Installing an Ingress Controller
See ingress-nginx to deploy an ingress controller.
Note that global Nginx settings are set in the configmap.
Personally, I have:
# Source: ingress-nginx/templates/controller-configmap.yaml
apiVersion: v1
kind: ConfigMap
metadata:
labels:
helm.sh/chart: ingress-nginx-4.0.0-beta.3
app.kubernetes.io/name: ingress-nginx
app.kubernetes.io/instance: ingress-nginx
app.kubernetes.io/version: 1.0.0-beta.3
app.kubernetes.io/managed-by: Helm
app.kubernetes.io/component: controller
name: ingress-nginx-controller
namespace: ingress-nginx
data:
proxy-body-size: 1g
To set settings per-ingress, add the following to your ingress definition:
apiVersion: networking.k8s.io/v1
kind: Ingress
metadata:
name: nextcloud
annotations:
nginx.ingress.kubernetes.io/proxy-body-size: 10g
spec:
rules:
- host: "cloud.davidl.me"
http:
paths:
- path: /
pathType: Prefix
backend:
service:
name: nextcloud-app-service
port:
number: 80
Autoscaling
Horizontal Autoscale Walkthrough
Horizontal Pod Autoscaler
You will need to install metrics-server.
For testing, you may need to allow insecure tls.
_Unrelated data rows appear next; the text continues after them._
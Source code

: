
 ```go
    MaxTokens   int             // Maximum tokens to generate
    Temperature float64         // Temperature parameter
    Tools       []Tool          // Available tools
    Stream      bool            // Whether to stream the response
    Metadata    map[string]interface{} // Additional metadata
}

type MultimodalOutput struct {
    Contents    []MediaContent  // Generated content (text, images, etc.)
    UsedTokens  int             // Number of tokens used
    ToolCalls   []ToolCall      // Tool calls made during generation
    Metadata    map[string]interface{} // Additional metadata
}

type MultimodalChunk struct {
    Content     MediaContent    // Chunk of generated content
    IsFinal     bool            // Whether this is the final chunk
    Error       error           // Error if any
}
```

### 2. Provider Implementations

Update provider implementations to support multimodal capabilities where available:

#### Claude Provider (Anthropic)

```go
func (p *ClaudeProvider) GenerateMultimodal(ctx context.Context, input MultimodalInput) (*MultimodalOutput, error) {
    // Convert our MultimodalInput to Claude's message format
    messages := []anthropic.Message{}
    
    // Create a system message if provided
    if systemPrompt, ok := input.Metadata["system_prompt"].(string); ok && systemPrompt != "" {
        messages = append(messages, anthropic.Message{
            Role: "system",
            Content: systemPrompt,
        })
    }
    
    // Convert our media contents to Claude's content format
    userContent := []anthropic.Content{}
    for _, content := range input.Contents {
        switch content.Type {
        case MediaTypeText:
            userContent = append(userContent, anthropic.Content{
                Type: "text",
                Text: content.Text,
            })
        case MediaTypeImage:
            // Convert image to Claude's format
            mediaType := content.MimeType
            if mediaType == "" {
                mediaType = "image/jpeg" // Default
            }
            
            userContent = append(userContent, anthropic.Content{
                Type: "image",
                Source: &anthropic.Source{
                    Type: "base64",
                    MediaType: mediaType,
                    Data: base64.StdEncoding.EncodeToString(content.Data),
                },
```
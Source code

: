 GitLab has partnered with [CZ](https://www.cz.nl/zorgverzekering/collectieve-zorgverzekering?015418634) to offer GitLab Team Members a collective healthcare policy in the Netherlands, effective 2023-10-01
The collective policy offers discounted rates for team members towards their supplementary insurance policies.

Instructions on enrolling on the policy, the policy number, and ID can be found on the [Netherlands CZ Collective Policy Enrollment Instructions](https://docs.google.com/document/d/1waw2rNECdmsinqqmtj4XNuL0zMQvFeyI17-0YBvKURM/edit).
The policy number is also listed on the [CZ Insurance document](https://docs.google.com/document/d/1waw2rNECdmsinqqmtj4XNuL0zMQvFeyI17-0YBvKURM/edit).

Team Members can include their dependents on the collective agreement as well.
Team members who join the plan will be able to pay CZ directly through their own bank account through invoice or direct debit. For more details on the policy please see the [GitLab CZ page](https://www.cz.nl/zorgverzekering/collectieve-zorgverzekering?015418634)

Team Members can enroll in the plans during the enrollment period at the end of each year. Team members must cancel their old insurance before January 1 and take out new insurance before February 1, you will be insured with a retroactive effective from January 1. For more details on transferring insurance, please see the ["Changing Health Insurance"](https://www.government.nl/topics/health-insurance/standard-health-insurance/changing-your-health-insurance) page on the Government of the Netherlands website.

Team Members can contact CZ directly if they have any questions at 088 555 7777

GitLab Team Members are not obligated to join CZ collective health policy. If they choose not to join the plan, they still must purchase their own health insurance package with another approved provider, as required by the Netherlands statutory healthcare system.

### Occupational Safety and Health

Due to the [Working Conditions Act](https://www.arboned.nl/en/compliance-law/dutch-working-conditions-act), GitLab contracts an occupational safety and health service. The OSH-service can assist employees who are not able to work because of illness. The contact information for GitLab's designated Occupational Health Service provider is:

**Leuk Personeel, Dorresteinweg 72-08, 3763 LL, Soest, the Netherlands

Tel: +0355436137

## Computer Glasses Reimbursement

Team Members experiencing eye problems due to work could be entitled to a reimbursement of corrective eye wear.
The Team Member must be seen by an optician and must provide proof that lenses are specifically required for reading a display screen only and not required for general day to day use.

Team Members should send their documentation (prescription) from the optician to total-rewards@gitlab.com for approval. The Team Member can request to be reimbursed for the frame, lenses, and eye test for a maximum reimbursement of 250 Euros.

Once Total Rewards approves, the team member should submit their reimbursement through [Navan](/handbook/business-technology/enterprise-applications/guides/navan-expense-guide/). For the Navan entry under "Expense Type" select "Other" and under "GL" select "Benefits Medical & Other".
Accessing External Services
access mysql on localhost
To access services running outside of your kubernetes cluster, including services running directly on a node, you need to add an endpoint and a service.
apiVersion: v1
kind: Service
metadata:
name: t440s-wireguard-service
spec:
type: ClusterIP
ports:
- protocol: TCP
port: 52395
targetPort: 52395
---
apiVersion: v1
kind: Endpoints
metadata:
name: t440s-wireguard-service
subsets:
- addresses:
- ip: 192.168.1.40
ports:
- port: 52395
Devices
Generic devices
See https://gitlab.com/arm-research/smarter/smarter-device-manager
and https://github.com/kubernetes/kubernetes/issues/7890#issuecomment-766088805
Intel GPU
See https://github.com/intel/intel-device-plugins-for-kubernetes/tree/main/cmd/gpu_plugin
After adding the gpu plugin, add the following to your deployment.
apiVersion: apps/v1
kind: Deployment
spec:
template:
spec:
containers:
resources:
limits:
gpu.intel.com/i915: 1
Helm
Helm is a method for install application using kubernetes manifest templates.
Rather than writing your own manifest or copying a manifest from elsewhere, you can use helm charts which create and install kubernetes manifests.
Manifests can also be composed into other manifests for applications which require multiple microservices.
Usage
To install an application, generally you do the following:
- Create a yaml file, e.g.
values.yaml
with the options you want. - If necessary, create any PVs, PVCs, and Ingress which might be required.
- Install the application using helm.
helm upgrade --install $NAME $CHARTNAME -f values.yaml [--version $VERSION]
Variants
minikube
minikube is a tool to quickly set up a local Kubernetes cluster on your PC.
kind
k3s
k3s is a lighter-weight Kubernetes by Rancher Labs.